Proceskosten bij de rechtbank
6.19
Omdat de grieven 1 tot en met 5 niet tot vernietiging van het vonnis kunnen leiden, is er geen reden om anders te denken over de veroordeling van [appellanten] in de kosten van de procedure bij de rechtbank. Grief 6, die is gericht tegen de proceskostenveroordeling en verder geen zelfstandige betekenis heeft, deelt daarom het lot van de andere grieven.
Bewijsaanbod
6.2
[appellanten] hebben te weinig gesteld om tot bewijslevering te worden toegelaten.
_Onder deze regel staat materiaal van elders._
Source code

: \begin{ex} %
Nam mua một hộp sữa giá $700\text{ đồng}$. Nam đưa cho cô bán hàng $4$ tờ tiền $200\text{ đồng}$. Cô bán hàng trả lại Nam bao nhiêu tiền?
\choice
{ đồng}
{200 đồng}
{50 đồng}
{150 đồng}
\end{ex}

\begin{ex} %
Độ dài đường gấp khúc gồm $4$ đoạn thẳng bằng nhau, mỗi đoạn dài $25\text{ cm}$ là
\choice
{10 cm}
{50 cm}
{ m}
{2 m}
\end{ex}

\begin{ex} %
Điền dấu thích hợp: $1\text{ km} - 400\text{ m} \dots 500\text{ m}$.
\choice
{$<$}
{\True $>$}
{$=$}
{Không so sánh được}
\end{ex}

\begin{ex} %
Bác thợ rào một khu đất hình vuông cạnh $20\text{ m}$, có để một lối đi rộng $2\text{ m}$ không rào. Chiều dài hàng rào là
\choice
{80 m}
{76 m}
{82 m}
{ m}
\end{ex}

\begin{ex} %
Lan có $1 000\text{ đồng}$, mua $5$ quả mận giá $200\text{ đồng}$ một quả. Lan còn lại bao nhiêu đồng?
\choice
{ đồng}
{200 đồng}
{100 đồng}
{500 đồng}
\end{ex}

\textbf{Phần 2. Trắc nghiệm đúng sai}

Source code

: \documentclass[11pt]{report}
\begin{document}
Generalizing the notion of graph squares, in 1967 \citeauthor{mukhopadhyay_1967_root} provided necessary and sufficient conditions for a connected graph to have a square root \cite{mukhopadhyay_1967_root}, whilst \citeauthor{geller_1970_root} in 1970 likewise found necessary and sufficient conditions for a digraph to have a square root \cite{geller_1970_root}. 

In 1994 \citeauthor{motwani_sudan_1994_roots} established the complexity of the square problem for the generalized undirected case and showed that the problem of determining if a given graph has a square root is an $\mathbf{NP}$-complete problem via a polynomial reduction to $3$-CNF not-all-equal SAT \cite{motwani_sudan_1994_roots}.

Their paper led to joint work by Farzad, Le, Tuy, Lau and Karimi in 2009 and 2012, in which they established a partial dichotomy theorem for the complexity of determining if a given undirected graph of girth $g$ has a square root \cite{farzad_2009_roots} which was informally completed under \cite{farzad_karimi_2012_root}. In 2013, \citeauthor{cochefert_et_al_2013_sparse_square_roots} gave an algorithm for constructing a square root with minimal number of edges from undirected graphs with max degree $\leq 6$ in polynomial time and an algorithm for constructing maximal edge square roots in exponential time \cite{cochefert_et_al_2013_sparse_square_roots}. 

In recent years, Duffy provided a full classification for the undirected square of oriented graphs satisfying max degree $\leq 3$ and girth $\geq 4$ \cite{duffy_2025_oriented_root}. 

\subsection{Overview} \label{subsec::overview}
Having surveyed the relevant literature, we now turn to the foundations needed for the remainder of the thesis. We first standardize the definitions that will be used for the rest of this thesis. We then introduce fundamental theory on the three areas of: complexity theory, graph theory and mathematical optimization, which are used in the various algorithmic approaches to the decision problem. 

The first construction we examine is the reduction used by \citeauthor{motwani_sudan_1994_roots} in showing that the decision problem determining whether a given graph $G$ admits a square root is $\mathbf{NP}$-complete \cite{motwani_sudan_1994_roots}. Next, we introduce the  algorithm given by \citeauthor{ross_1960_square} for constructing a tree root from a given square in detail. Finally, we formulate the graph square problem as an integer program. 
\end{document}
Bovendien is hun bewijsaanbod als het gaat om i. het beleid van de gemeente ten aanzien van ontruimingen, ii. de gang van zaken rondom de ontruiming en de zaakwaarneming en iii. de tegenwerking van [appellanten] door NVM, hetzij te vaag en te weinig specifiek en concreet over de feiten die zij zouden willen bewijzen, hetzij niet ter zake dienend. Hun bewijsaanbod wordt om die redenen gepasseerd.

7.De slotsom

7.1
De grieven falen, zodat het bestreden vonnis, onder verbetering van gronden, zal worden bekrachtigd.
7.2
Als de in het ongelijk te stellen partij zal het hof [appellanten] in de kosten van het hoger beroep veroordelen. De kosten voor de procedure in hoger beroep aan de zijde van NVM zullen worden vastgesteld op € 103,83 voor explootkosten, € 2.106,- voor griffierecht en € 1.671,- voor salaris advocaat (1,5 punt × tarief II à € 1.114,-). Als niet weersproken zal het hof ook het gevorderde nasalaris toewijzen zoals hierna vermeld.

8.De beslissing

Het hof, recht doende in hoger beroep:
bekrachtigt, onder verbetering van gronden, het vonnis van de rechtbank Noord-Nederland, locatie Leeuwarden, van 2 december 2020;
veroordeelt [appellanten] in de kosten van het hoger beroep, tot aan deze uitspraak aan de zijde van NVM vastgesteld op € 2.209,83 voor verschotten en op € 1.671,- voor salaris overeenkomstig het liquidatietarief;
veroordeelt [appellanten] in het nasalaris, vastgesteld op € 163,-, met bepaling dat dit bedrag zal worden verhoogd met € 85,- in geval [appellanten] niet binnen veertien dagen na aanschrijving aan deze uitspraak hebben voldaan én betekening heeft plaatsgevonden;
verklaart dit arrest voor zover het de hierin vermelde proceskostenveroordeling betreft uitvoerbaar bij voorraad;
wijst het meer of anders gevorderde af.
Dit arrest is gewezen door mrs. W.F. Boele, M.E.L. Fikkers en P.S. Bakker en is door de rolraadsheer, in tegenwoordigheid van de griffier, in het openbaar uitgesproken op 13 september 2022.

Voetnoten

1.Pleitnotities van haar advocaat ten behoeve van de mondelinge behandeling d.d. 2 september 2020 bij de rechtbank.
2.Zie o.m. HR 4 september 2015, ECLI:NL:HR:2015:2462 en HR 16 november 2018, ECLI:NL:HR:2018:2112.
3.Vgl. HR 12 maart 2004, ECLI:NL:HR:2004:AN8483, rov. 3.13.
4.Zie o.m. HR 20 juni 2008, ECLI:NL:HR:2008:BC4959, rov. 4.2.4.